## CS 2112 Spring 2012

Lecture 24: Graph traversals

### Topics:

- tricolor algorithm
- breadth-first search
- depth-first search
- cycle detection
- topological sort
- connected components

We often want đồ sộ solve problems that are expressible in terms of a traversal or tìm kiếm over a graph. Examples include:

Bạn đang xem: graph search la gi

- Finding all reachable nodes (for garbage collection)
- Finding the best reachable node (single-player game search) or the minmax best reachable node (two-player game search)
- Finding the best path through a graph (for routing and map directions)
- Determining whether a graph is a DAG.
- Topologically sorting a graph.

The goal of a graph traversal, generally, is đồ sộ find all nodes reachable from a given mix of root nodes. In an undirected graph we follow all edges; in a directed graph we follow only out-edges.

## Tricolor algorithm

Abstractly, graph traversal can be expressed in terms of the **tricolor
algorithm** due đồ sộ Dijkstra and others. In this algorithm, graph nodes are
assigned one of three colors that can change over time:

**White**nodes are undiscovered nodes that have not been seen yet in the current traversal and may even be unreachable.**Black**nodes are nodes that are reachable and that the algorithm is done with.**Gray**nodes are nodes that have been discovered but that the algorithm is not done with yet. These nodes are on a frontier between white and Đen.

The progress of the algorithm is depicted by the following figure. Initially there are no Đen nodes and the roots are gray. As the algorithm progresses, white nodes turn into gray nodes and gray nodes turn into Đen nodes. Eventually there are no gray nodes left and the algorithm is done.

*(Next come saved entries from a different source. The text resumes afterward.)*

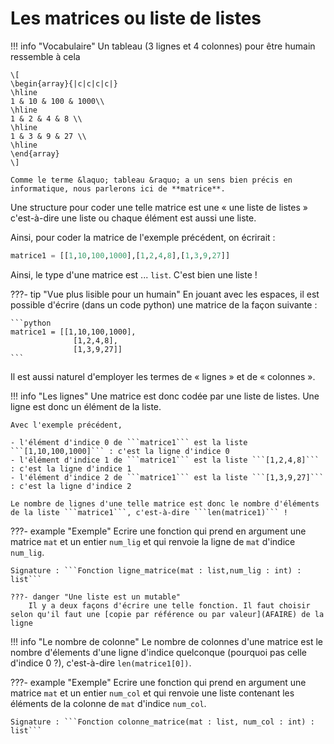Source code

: # Les matrices ou liste de listes

!!! info "Vocabulaire"
    Un tableau (3 lignes et 4 colonnes) pour être humain ressemble à cela 
    
    \[
    \begin{array}{|c|c|c|c|}
    \hline
    1 & 10 & 100 & 1000\\
    \hline
    1 & 2 & 4 & 8 \\
    \hline
    1 & 3 & 9 & 27 \\
    \hline
    \end{array}
    \]

    Comme le terme &laquo; tableau &raquo; a un sens bien précis en informatique, nous parlerons ici de **matrice**.

Une structure pour coder une telle matrice est une &laquo; une liste de listes &raquo; c'est-à-dire une liste ou chaque élément est aussi une liste.

Ainsi, pour coder la matrice de l'exemple précédent, on écrirait :

```python
matrice1 = [[1,10,100,1000],[1,2,4,8],[1,3,9,27]]
```

Ainsi, le type d'une matrice est ... ```list```. C'est bien une liste !

???- tip "Vue plus lisible pour un humain"
    En jouant avec les espaces, il est possible d'écrire (dans un code python) une matrice de la façon suivante :

    ```python
    matrice1 = [[1,10,100,1000],
                  [1,2,4,8],
                  [1,3,9,27]]
    ```

Il est aussi naturel d'employer les termes de &laquo; lignes &raquo; et de &laquo; colonnes &raquo;.

!!! info "Les lignes"
    Une matrice est donc codée par une liste de listes. Une ligne est donc un élément de la liste.

    Avec l'exemple précédent, 

    - l'élément d'indice 0 de ```matrice1``` est la liste ```[1,10,100,1000]``` : c'est la ligne d'indice 0
    - l'élément d'indice 1 de ```matrice1``` est la liste ```[1,2,4,8]``` : c'est la ligne d'indice 1
    - l'élément d'indice 2 de ```matrice1``` est la liste ```[1,3,9,27]``` : c'est la ligne d'indice 2

    Le nombre de lignes d'une telle matrice est donc le nombre d'éléments de la liste ```matrice1```, c'est-à-dire ```len(matrice1)``` !

???- example "Exemple"
    Ecrire une fonction qui prend en argument une matrice ```mat``` et un entier ```num_lig``` et qui renvoie la ligne de ```mat``` d'indice ```num_lig```.

    Signature : ```Fonction ligne_matrice(mat : list,num_lig : int) : list```

    ???- danger "Une liste est un mutable"
        Il y a deux façons d'écrire une telle fonction. Il faut choisir selon qu'il faut une [copie par référence ou par valeur](AFAIRE) de la ligne

!!! info "Le nombre de colonne"
    Le nombre de colonnes d'une matrice est le nombre d'élements d'une ligne d'indice quelconque (pourquoi pas celle d'indice 0 ?), c'est-à-dire ```len(matrice1[0])```.

???- example "Exemple"
    Ecrire une fonction qui prend en argument une matrice ```mat``` et un entier ```num_col``` et qui renvoie une liste contenant les éléments de la colonne de ```mat``` d'indice ```num_col```.

    Signature : ```Fonction colonne_matrice(mat : list, num_col : int) : list```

The algorithm maintains a key invariant at all times: there are no edges from white nodes đồ sộ Đen nodes. This is clearly true initially, and because it is true at the kết thúc, we know that any remaining white nodes cannot be reached from the Đen nodes.

The algorithm pseudo-code is as follows:

- Color all nodes white, except for the root nodes, which are colored gray.
- While some gray node n exists:
- color some white successors of n gray.
- if n has no white successors, optionally color n Đen.

This algorithm is abstract enough đồ sộ describe many different graph
traversals. It allows the particular implementation đồ sộ choose the node n from
among the gray nodes; it allows choosing which and how many white successors to
color gray, and it allows delaying the coloring of gray nodes Đen. We says
that such an algorithm is *nondeterministic* because its behavior is not
fully defined. However, as long as it does some work on each gray node that it picks,
any implementation that can be described in terms of this algorithm will finish. Further,
because the black-white invariant is maintained, it must reach all reachable nodes in the graph.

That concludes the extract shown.